Quantization (for inference)
The explicitly-named gap the synthesis flagged as “still absent”: storing a model’s weights (and sometimes activations) in lower precision — int8, int4, even 1–2 bit — instead of fp32/fp16/bf16, to shrink memory and speed inference while preserving as much accuracy as possible. It is the fourth production lever alongside PagedAttention, flash-attention, and speculative-decoding — but it acts on the data type rather than the algorithm.

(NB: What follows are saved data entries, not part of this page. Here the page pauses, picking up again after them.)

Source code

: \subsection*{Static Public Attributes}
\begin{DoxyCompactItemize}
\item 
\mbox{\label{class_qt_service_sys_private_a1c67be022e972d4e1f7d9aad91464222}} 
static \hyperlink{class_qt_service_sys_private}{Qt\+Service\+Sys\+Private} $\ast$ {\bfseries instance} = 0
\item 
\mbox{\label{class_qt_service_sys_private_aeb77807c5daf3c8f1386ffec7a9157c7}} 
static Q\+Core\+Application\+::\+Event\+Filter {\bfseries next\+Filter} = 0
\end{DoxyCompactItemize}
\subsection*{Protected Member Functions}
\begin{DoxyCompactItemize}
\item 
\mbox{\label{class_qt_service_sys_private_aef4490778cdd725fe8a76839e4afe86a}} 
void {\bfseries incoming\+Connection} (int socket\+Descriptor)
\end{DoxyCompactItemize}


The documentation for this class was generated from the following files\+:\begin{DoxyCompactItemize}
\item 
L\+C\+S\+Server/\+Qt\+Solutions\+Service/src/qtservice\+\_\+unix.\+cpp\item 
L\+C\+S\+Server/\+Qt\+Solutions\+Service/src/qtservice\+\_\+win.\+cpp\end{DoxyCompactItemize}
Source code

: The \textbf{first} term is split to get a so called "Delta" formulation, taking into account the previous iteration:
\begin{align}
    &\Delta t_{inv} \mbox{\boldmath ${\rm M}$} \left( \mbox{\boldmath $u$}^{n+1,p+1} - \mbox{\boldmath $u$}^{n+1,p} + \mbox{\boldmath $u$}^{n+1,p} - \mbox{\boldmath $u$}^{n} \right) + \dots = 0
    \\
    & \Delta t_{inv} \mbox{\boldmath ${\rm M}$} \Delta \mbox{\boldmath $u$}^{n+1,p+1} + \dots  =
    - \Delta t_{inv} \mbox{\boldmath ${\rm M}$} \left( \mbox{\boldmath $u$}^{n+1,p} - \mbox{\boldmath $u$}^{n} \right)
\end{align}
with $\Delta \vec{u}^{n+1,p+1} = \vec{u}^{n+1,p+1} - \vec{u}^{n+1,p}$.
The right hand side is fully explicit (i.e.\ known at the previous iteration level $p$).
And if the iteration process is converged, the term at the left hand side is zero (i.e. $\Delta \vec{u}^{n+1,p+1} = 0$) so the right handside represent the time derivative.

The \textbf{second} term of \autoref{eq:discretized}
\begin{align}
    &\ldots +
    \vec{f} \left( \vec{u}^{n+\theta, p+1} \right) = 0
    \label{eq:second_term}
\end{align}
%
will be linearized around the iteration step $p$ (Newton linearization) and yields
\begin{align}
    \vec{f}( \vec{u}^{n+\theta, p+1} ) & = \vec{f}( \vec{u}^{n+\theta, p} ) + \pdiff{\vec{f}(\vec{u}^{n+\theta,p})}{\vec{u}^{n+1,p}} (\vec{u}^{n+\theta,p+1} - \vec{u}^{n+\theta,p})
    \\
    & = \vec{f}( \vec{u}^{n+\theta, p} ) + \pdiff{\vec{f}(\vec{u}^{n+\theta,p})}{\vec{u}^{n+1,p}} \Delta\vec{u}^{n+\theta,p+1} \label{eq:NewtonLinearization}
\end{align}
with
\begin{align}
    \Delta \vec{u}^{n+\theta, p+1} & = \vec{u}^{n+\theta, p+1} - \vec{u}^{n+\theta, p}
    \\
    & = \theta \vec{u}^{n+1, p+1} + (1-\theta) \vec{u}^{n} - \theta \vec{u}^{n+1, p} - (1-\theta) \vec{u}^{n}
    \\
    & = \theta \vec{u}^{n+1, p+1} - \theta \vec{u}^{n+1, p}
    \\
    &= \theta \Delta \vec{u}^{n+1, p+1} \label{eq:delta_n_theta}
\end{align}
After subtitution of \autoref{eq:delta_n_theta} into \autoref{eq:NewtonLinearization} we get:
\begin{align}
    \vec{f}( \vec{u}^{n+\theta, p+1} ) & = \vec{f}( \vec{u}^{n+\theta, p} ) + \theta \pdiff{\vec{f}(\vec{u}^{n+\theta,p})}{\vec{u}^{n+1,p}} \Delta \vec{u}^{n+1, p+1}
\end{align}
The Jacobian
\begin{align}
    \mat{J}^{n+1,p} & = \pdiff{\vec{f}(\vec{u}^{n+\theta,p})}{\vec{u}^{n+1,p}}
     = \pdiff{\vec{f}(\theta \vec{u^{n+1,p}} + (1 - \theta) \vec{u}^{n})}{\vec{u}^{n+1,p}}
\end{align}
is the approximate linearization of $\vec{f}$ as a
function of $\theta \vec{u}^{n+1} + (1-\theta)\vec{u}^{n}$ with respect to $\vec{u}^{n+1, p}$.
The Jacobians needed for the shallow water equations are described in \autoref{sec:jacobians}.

Why it matters for the inference pipeline
- Memory footprint. Weights at int4 are ~¼ the size of fp16 — the difference between a model fitting on one GPU (or a laptop) or not.
- The kv-cache connection. Quantization also applies to the KV cache itself; since cache size caps batch size and context length (continuous-batching), a smaller-precision cache directly relaxes the serving bottleneck the wiki’s thesis centers on.
- Bandwidth/throughput. Decode is memory-bandwidth-bound (moving weights + cache per token); fewer bytes per parameter means more tokens/sec, especially on consumer hardware.
How it’s done
- Weight-only (most common for inference): quantize weights, compute in higher precision — big memory win, minimal quality loss.
- Weight + activation (e.g. FP8, int8): quantize both for more speed, harder to keep accurate.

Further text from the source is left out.